A quoi servent la Foire Made In Togo et le mois de consommer local ? : Mévente généralisée, riziculteurs de Kovié dans la tourmente et le désastre
Au Togo, les gouvernants sont plus dans la propagande abjecte.
Plusieurs initiatives sont juste pour endormir la population et entretenir le folklore.
Juste la semaine dernière du 26 au 28 mai 2026 une nouvelle édition régionale de la foire « Made in Togo », organisée par le Centre togolais des expositions et foires (CETEF Togo 2000) au stade municipal de Sokodé a lieu sous l’égide du ministère chargé du Commerce et du Contrôle de la qualité.
Le CETEF et ses partenaires entendent ainsi promouvoir le « consommer local », dans un contexte où le gouvernement togolais dit chercher à renforcer la transformation locale, soutenir les PME et réduire la dépendance aux importations.
Dans le décor avec les autorités administratives, opérateurs économiques, artisans et transformateurs agroalimentaires, il a été mis en avant le rôle économique des produits « Made in Togo » dans la création d’emplois et la valorisation des savoir-faire locaux.

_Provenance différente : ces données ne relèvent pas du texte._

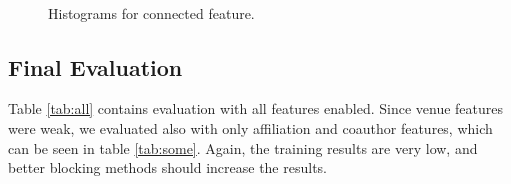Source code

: \documentclass[twocolumn,letterpaper]{article}
\begin{document}
\begin{figure}[ht!]%
\centering 
{}\qquad 
{}\\ 
\caption{Histograms for connected feature.} 
\label{fig:3figs}
\end{figure}

\subsection{Final Evaluation} %
\label{sub:final_evaluation}
Table \ref{tab:all} contains evaluation with all features enabled. Since venue features were weak, we evaluated also with only affiliation and coauthor features, which can be seen in table \ref{tab:some}. Again, the training results are very low, and better blocking methods should increase the results. 
\end{document}
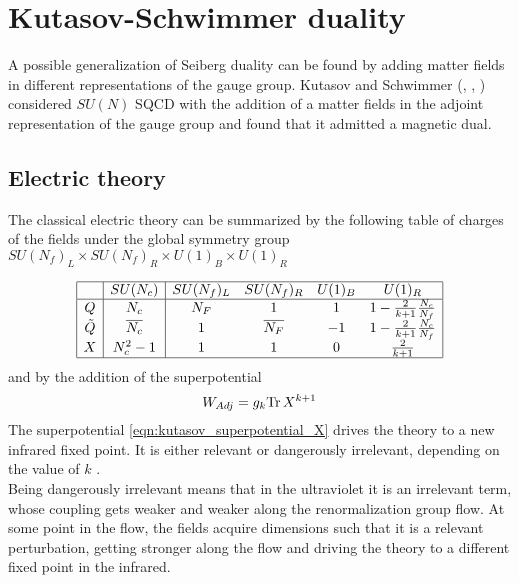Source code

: 


\section{Kutasov-Schwimmer duality}
\label{sec:kutasov_duality4d}
A possible generalization of Seiberg duality can be found by adding matter fields in different representations of the gauge group.
Kutasov and Schwimmer (\cite{Kutasov:1995ve}, \cite{Kutasov:1995np}, \cite{Kutasov:1995ss}) considered $SU(N)$ SQCD with the addition of a matter fields in the adjoint representation of the gauge group and found that it admitted a magnetic dual.

\subsection{Electric theory }
The classical electric theory can be summarized by the following table of charges of the fields under the global symmetry group $SU(N_f)_L \times SU(N_f)_R \times U(1)_B \times U(1)_R
$

\begin{equation}
\begin{array}{| c | c | c c c c | }
\hline
 & SU(N_c) &SU(N_f)_L  &SU(N_f)_R   & U(1)_B &  U(1)_R \\
\hline
Q & N_c&N_F & 1   &  1  &  1 - \frac{2}{k+1} \frac{N_c}{N_f}  \\
\tilde{Q} & \overline{N_c} &  1 & \overline{ N_F}   & -1   &   1 - \frac{2}{k+1} \frac{N_c}{N_f}    \\
X & N_c^2-1 & 1   & 1    & 0   &  \frac{2}{k+1} \\
\hline
\end{array}
\centering
\label{table:charge_table_el_ks_4d}
\end{equation}
and by the addition of the superpotential
\begin{equation}
	W_{Adj} = g_k \mathrm{Tr } \,{X^{k+1}}
	\label{eqn:kutasov_superpotential_X}
\end{equation}
The superpotential \eqref{eqn:kutasov_superpotential_X} drives the theory to a new infrared fixed point. It is either relevant or dangerously irrelevant, depending on the value of $k$ \cite{Kutasov:1995np}. \\
Being dangerously irrelevant means that in the ultraviolet it is an irrelevant term, whose coupling gets weaker and weaker along the renormalization group flow.
At some point in the flow, the fields acquire dimensions such that it is a relevant perturbation, getting stronger along the flow and driving the theory to a different fixed point in the infrared.

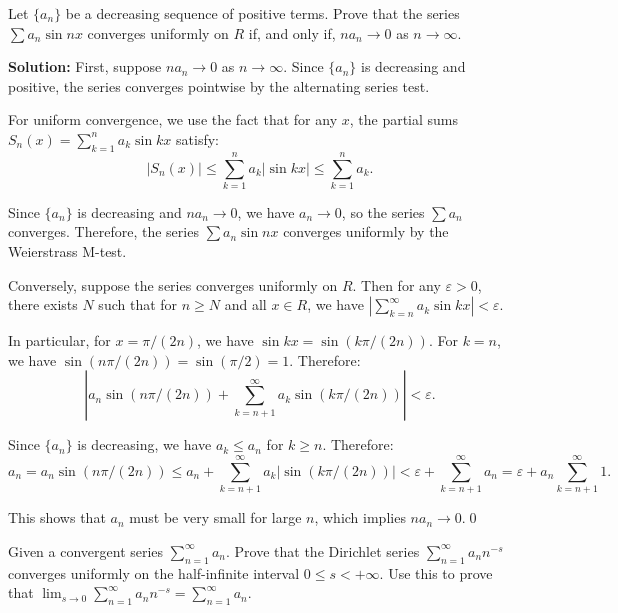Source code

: \begin{problembox}
Let \(\{a_n\}\) be a decreasing sequence of positive terms. Prove that the series \(\sum a_n \sin nx \) converges uniformly on \( R \) if, and only if, \( na_n \to 0 \) as \( n \to \infty \).
\end{problembox}

\bigskip\noindent\textbf{Solution:} First, suppose \( na_n \to 0 \) as \( n \to \infty \). Since \( \{a_n\} \) is decreasing and positive, the series converges pointwise by the alternating series test.

For uniform convergence, we use the fact that for any \( x \), the partial sums \( S_n(x) = \sum_{k=1}^n a_k \sin kx \) satisfy:
\[|S_n(x)| \leq \sum_{k=1}^n a_k |\sin kx| \leq \sum_{k=1}^n a_k.\]

Since \( \{a_n\} \) is decreasing and \( na_n \to 0 \), we have \( a_n \to 0 \), so the series \( \sum a_n \) converges. Therefore, the series \( \sum a_n \sin nx \) converges uniformly by the Weierstrass M-test.

Conversely, suppose the series converges uniformly on \( R \). Then for any \( \varepsilon > 0 \), there exists \( N \) such that for \( n \geq N \) and all \( x \in R \), we have \( |\sum_{k=n}^{\infty} a_k \sin kx| < \varepsilon \).

In particular, for \( x = \pi/(2n) \), we have \( \sin kx = \sin(k\pi/(2n)) \). For \( k = n \), we have \( \sin(n\pi/(2n)) = \sin(\pi/2) = 1 \). Therefore:
\[|a_n \sin(n\pi/(2n)) + \sum_{k=n+1}^{\infty} a_k \sin(k\pi/(2n))| < \varepsilon.\]

Since \( \{a_n\} \) is decreasing, we have \( a_k \leq a_n \) for \( k \geq n \). Therefore:
\[a_n = a_n \sin(n\pi/(2n)) \leq a_n + \sum_{k=n+1}^{\infty} a_k |\sin(k\pi/(2n))| < \varepsilon + \sum_{k=n+1}^{\infty} a_n = \varepsilon + a_n \sum_{k=n+1}^{\infty} 1.\]

This shows that \( a_n \) must be very small for large \( n \), which implies \( na_n \to 0 \).\qed


\begin{problembox}
Given a convergent series \(\sum_{n=1}^{\infty} a_n \). Prove that the Dirichlet series \(\sum_{n=1}^{\infty} a_n n^{-s}\) converges uniformly on the half-infinite interval \( 0 \leq s < +\infty \). Use this to prove that \(\lim_{s \to 0} \sum_{n=1}^{\infty} a_n n^{-s} = \sum_{n=1}^{\infty} a_n\).
\end{problembox}

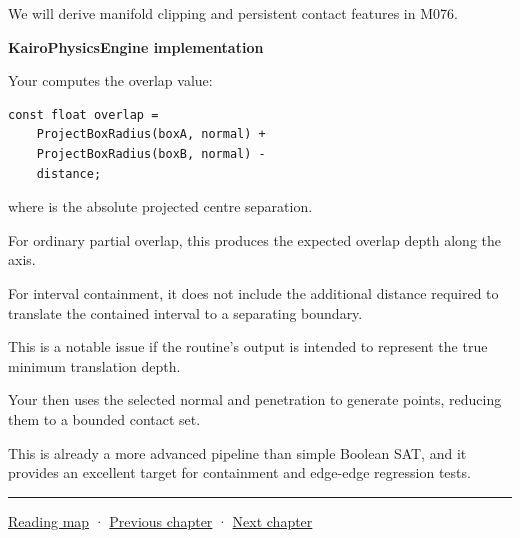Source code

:We will derive manifold clipping and persistent contact features in M076.

\textbf{KairoPhysicsEngine implementation}

Your  computes the overlap value:

\begin{verbatim}
const float overlap =
    ProjectBoxRadius(boxA, normal) +
    ProjectBoxRadius(boxB, normal) -
    distance;
\end{verbatim}

where  is the absolute projected centre separation.

For ordinary partial overlap, this produces the expected overlap depth along the axis.

For interval containment, it does not include the additional distance required to translate the contained interval to a separating boundary.

This is a notable issue if the routine's  output is intended to represent the true minimum translation depth.

Your  then uses the selected normal and penetration to generate points, reducing them to a bounded contact set.

This is already a more advanced pipeline than simple Boolean SAT, and it provides an excellent target for containment and edge-edge regression tests.

\begin{center}\rule{0.5\linewidth}{0.5pt}\end{center}

\hyperref[volume-reading-map]{Reading map} · \hyperref[04-visual-computing-ii-ch023-mesh-topology-and-connectivity]{Previous chapter} · \hyperref[04-visual-computing-ii-ch025-sat-for-triangle-and-convex-polygon-tests]{Next chapter}
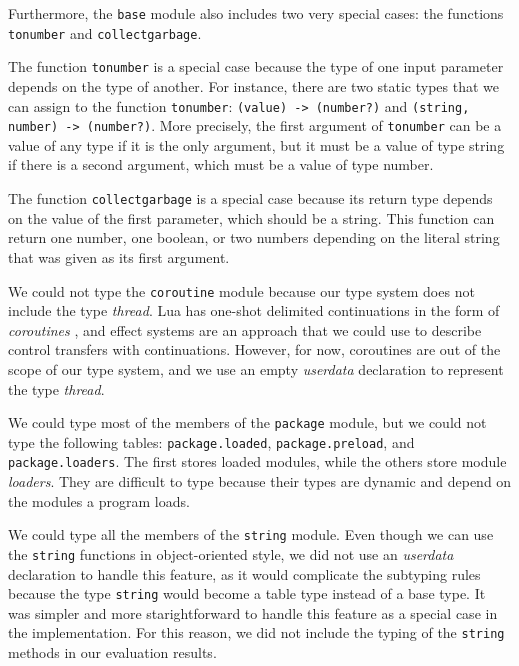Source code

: Furthermore, the \texttt{base} module also includes two very
special cases: the functions \texttt{tonumber} and \texttt{collectgarbage}.

The function \texttt{tonumber} is a special case because the
type of one input parameter depends on the type of another.
For instance, there are two static types that we can
assign to the function \texttt{tonumber}:
\texttt{(value) -> (number?)} and
\texttt{(string, number) -> (number?)}.
More precisely, the first argument of \texttt{tonumber} can be
a value of any type if it is the only argument, but it must
be a value of type string if there is a second argument,
which must be a value of type number.

The function \texttt{collectgarbage} is a special case because
its return type depends on the value of the first parameter,
which should be a string.
This function can return one number, one boolean, or two numbers
depending on the literal string that was given as its first argument.

We could not type the \texttt{coroutine} module because our
type system does not include the type \emph{thread}.
Lua has one-shot delimited continuations \citep{james2011yield}
in the form of \emph{coroutines} \citep{moura2009rc}, and
effect systems \citep{nielson1999type} are an approach that we
could use to describe control transfers with continuations.
However, for now, coroutines are out of the scope of our type
system, and we use an empty \emph{userdata} declaration
to represent the type \emph{thread}.

We could type most of the members of the \texttt{package} module,
but we could not type the following tables: \texttt{package.loaded},
\texttt{package.preload}, and \texttt{package.loaders}.
The first stores loaded modules, while the others store module \emph{loaders}.
They are difficult to type because their types are dynamic and
depend on the modules a program loads.

We could type all the members of the \texttt{string} module.
Even though we can use the \texttt{string} functions in object-oriented style,
we did not use an \emph{userdata} declaration to handle this feature,
as it would complicate the subtyping rules because the type \texttt{string}
would become a table type instead of a base type.
It was simpler and more starightforward to handle this feature as a
special case in the implementation.
For this reason, we did not include the typing of the \texttt{string} methods
in our evaluation results.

Concrètement, que fait-on alors pour appuyer les producteurs locaux dans leur engagement de traduire dans les faits la vision annoncée des autorités?
Riziculteurs de Kovié dans la tourmente et le désastre
Les populations de Kovié, dans la Préfecture de Zio, ont célébré le 25 mai 2026 la 25I” édition de la fête traditionnelle « Kovié DukT Kpedazã », en présence de membres du gouvernement, de députés et de sénateurs.
Placée sous le thème de l’engagement collectif pour un développement harmonieux et durable, cette célébration est un cadre d’échanges sur les défis du canton, notamment dans les secteurs de l’éducation, de l’agriculture, de l’autonomisation des femmes et des jeunes ainsi que des infrastructures sociales.
Mais tout le monde n’avait pas le cœur à la fête.Les riziculteurs de Kovié et Assomé ont perdu le sommeil depuis plusieurs mois.
Pour cause: la mévente du riz de Kovié. Les producteurs ont plusieurs centaines de tonnes de stock de riz non vendus au moment où le riz importé au Togo a grandement envahi le marché.
Un tour dans la zone laisse voir des producteurs au désarroi.
«Nous avons en magasin la production de 2024 et celle de 2025 et nous nous apprêtons comme cela pour la petite campagne. A mon niveau seul , j’ai plus de mille tonnes, je n’ai plus d’argent pour continuer «, a confié dépité un producteur. Pourtant, Union Cantonale des Riziculteurs de Mission-Tové/Asome)-Vallée de Zio (UCARIM) , une coopérative agricole majeure basée dans la Préfecture de Zio, au Togo indique avoir mené plusieurs démarches auprès des autorités pour leur faciliter l’accès au marché sans suite.
Cette coopérative nourrit de nobles ambitions dans le consommer local et se consacre au développement de la riziculture, à l’autosuffisance alimentaire et à l’amélioration des conditions de vie des petits producteurs locaux. Le riz de Kovié très apprécié de consommateurs ne coûte que 12.500 FCFA le sac de 25 kg.
Il a été juste écrasé par la concurrence déloyale du riz importé.
Comme cela a été fait pour le tilapia, il importe que les ministres du commerce et de l’agriculture sortent de leur léthargie pour sauver ces producteurs à l’agonie.